Hydroxyl-radical-specific cascade photogeneration for oxygen-chain photocatalytic therapy

Abstract

The hydroxyl radical (˙OH), the most potent reactive oxygen species, plays a crucial role in photodynamic therapy (PDT). However, conventional photosensitizers (PSs) that produce ˙OH through the classical Haber–Weiss pathway suffer from multistep/side reactions, short-lived intermediates, and O₂ dependence, underscoring the demand for direct and selective ˙OH photogeneration in biological tissues. Here, we report a de novo LQM scaffold core allowing the evolution of H₂O into ˙OH through an unprecedented “H₂O–O₂–˙OH” oxygen-chain cascade photochemical pathway.
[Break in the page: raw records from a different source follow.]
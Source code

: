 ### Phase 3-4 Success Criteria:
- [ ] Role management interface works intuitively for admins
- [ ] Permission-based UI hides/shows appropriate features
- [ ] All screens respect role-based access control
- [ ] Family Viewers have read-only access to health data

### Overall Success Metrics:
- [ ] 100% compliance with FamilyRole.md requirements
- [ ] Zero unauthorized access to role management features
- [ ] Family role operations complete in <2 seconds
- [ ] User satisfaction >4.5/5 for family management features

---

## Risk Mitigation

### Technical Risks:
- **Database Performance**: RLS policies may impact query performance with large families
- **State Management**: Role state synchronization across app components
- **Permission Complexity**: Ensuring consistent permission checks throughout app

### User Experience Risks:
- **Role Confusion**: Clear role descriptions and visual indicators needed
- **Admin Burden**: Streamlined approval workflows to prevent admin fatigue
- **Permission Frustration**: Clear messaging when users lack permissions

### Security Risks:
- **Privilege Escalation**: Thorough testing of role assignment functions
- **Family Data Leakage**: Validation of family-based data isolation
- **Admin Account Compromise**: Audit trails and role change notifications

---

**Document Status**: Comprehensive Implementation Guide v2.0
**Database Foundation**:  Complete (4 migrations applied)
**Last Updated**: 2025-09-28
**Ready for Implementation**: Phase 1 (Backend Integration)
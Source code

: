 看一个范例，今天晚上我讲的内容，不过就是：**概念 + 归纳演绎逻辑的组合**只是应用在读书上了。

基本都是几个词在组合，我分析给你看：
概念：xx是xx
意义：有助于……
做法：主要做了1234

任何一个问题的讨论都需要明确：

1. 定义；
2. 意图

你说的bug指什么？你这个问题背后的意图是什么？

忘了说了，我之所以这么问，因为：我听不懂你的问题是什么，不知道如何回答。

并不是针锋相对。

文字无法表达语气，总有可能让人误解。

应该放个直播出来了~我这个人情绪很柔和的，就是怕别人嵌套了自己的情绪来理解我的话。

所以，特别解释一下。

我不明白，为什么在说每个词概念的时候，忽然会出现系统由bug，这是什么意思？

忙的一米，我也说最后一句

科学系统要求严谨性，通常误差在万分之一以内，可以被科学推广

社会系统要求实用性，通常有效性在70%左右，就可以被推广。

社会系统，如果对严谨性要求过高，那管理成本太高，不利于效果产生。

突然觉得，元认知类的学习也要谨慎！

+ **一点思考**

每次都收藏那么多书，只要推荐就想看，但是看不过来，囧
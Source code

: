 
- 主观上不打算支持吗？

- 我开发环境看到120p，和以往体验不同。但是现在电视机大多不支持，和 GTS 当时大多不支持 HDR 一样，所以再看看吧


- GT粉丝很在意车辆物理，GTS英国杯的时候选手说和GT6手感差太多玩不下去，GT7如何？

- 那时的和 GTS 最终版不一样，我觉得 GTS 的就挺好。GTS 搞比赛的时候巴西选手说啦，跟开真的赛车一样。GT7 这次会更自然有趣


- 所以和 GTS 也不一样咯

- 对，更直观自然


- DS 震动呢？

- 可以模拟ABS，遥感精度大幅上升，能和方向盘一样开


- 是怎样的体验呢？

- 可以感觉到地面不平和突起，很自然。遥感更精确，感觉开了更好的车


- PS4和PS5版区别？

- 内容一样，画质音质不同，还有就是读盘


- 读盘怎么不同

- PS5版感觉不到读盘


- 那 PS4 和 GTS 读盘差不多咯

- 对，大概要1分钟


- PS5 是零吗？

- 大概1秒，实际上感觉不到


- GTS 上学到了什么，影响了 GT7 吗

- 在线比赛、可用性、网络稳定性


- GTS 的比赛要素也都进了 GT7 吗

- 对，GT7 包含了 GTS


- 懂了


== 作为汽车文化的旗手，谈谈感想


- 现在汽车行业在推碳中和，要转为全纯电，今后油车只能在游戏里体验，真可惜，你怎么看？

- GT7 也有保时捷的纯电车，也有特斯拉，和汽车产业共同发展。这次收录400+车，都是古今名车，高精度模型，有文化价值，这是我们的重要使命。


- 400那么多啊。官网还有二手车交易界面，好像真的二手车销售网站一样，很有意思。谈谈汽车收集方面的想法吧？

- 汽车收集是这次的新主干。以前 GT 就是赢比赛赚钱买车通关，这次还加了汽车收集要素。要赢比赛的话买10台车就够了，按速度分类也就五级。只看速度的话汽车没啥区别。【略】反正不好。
The acceptor relocation in D–π–A featured PSs with long-range intramolecular charge transfer can regulate individual oxidation/reduction potentials and fully amplify the electron–hole separation, for the first time achieving ˙OH-specific photogeneration independent of ambient O₂. This generalizable molecular engineering method yields a palette of oxygen-chain PSs that spans the visible and second near-infrared ranges. Our LQM-based oxygen-chain photocatalytic therapy successfully improves therapeutic efficiency in living mice and addresses the long-standing hypoxic challenge of PDT. This study provides a full demonstration of our strategy for the rational design and streamlined PS discovery for ˙OH-specific generation to push the limits of phototherapy in personalized treatment.